Reputation: 2903
I am using Weka Java API. I trained a Bayesnet on an Instances object (data set) with class (label) unspecified.
/**
* Initialization
*/
Instances data = ...;
BayesNet bn = new EditableBayesNet(data);
SearchAlgorithm learner = new TAN();
SimpleEstimator estimator = new SimpleEstimator();
/**
* Training
*/
bn.initStructure();
learner.buildStructure(bn, data);
estimator.estimateCPTs(bn);
Suppose the Instances object data
has three attributes, A, B and C, and the dependency discovered is B->A, C->B.
The trained Bayesnet object bn
is not for classification (I did not specify the class attribute for data
), but I just want to calculate the joint probability of Pr(A=x, B=y). How do I get this probability from bn
?
As far as I know, the distributionForInstance
function of BayesNet
may be the closest thing to use. It returns the probability distribution of a given instance (in our case, the instances is (A=x, B=y)). To use it, I could create a new Instance
object testDataInstance
and set value A=x
and B=y
, and call distributionForInstance
with testDataInstance
.
/**
* Obtain Pr(A="x", B="y")
*/
Instance testDataInstance = new SparseInstance(3);
Instances testDataSet = new Instances(
bn.m_Instances);
testDataSet.clear();
testDataInstance.setValue(testDataSet.attribute("A"), "x");
testDataInstance.setValue(testDataSet.attribute("B"), "y");
testDataSet.add(testDataInstance);
bn.distributionForInstance(testDataSet.firstInstance());
However, to my knowledge, the probability distribution indicates probabilities of all possible values for the class attribute in the bayesnet. As I did not specify a class attribute for data
, it is unclear to me what the returned probability distribution means.
Upvotes: 0
Views: 257
Reputation: 1410
The javadoc page for distributionForInstance says that it calculates the class membership probabilities: http://weka.sourceforge.net/doc.dev/weka/classifiers/bayes/BayesNet.html#distributionForInstance-weka.core.Instance-
So, that's not what you want probably.

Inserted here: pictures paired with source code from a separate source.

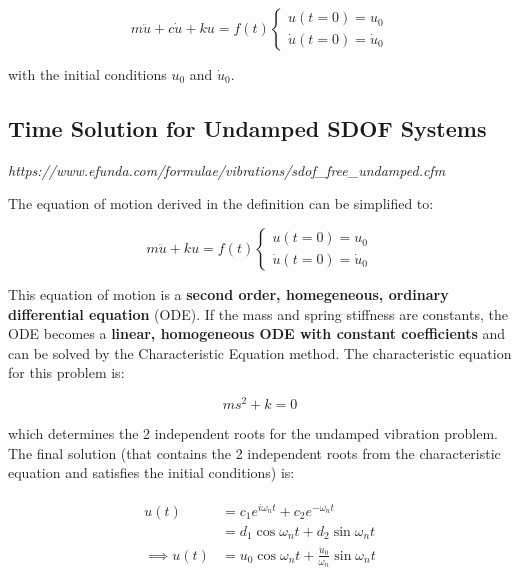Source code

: \documentclass[10pt,b5paper,titlepage]{book}
\newenvironment{ematrix}
{
    \begin{eqnarray}
        \begin{aligned}
}
{
        \end{aligned}
    \end{eqnarray}
}
\begin{document}
\begin{equation}
    m \ddot{u} + c \dot{u} + k u = f(t)
        \left\{ \begin{matrix}
                u(t=0) = u_0\\
                \dot{u}(t=0) = \dot{u}_0
          \end{matrix} \right.
\end{equation}

with the initial conditions $ u_0 $ and $ \dot{u}_0 $.


\subsection{Time Solution for Undamped SDOF Systems}

\textit{https://www.efunda.com/formulae/vibrations/sdof\_free\_undamped.cfm}

The equation of motion derived in the definition can be simplified to:

\begin{equation}
    m \ddot{u} + k u = f(t)
        \left\{ \begin{matrix}
                u(t=0) = u_0\\
                \dot{u}(t=0) = \dot{u}_0
          \end{matrix} \right.
\end{equation}

This equation of motion is a
\textbf{second order, homegeneous, ordinary differential equation} (ODE). If the mass
and spring stiffness are constants, the ODE becomes a
\textbf{linear, homogeneous ODE with constant coefficients} and can be solved
by the Characteristic Equation method. The characteristic equation for this
problem is:

\begin{equation}
    m s^2 + k = 0
\end{equation}

which determines the 2 independent roots for the undamped vibration problem.
The final solution (that contains the 2 independent roots from the characteristic
equation and satisfies the initial conditions) is:

\begin{ematrix}
    u(t) &= c_1 e^{i \omega_n t} + c_2 e^{- \omega_n t}\\
         &= d_1 \cos{\omega_n t} + d_2 \sin{\omega_n t} \\
    \implies u(t) &= u_0 \cos{\omega_n t} + \frac{\dot{u}_0}{\omega_n} \sin{\omega_n t}
\end{ematrix}
\end{document}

I think you can use the getDistribution(int nTargetNode)
or getDistribution(java.lang.String sName)
to achieve your answer.
P(A=x, B=y) can be calculated as follows,
P(A=x|B=y) = P(A=x, B=y)/P(B=y), which implies,
P(A=x, B=y) = P(A=x|B=y)*P(B=y)
Here is a pseudocode which illustrates my approach,
double[][] AP = bn.getDistribution("A"); // gives P(A|B) table
double[][] BP = bn.getDistribution("B"); // gives P(B|C) table
double BPy = 0;
// I am assuming x,y to be ints, but if they are not,
// there should be some way of calculating BP[0][y] or AP[y][x]
// BP[0][y] represents P(B=y) and AP[y][x] represents P(A=x|B=y)
for(int i=0;i<BP.length;i++){
BPy+=BP[0][y];
}
//BPy now contains probability of P(B=y)
System.out.println(AP[y][x]*BPy)
Upvotes: 1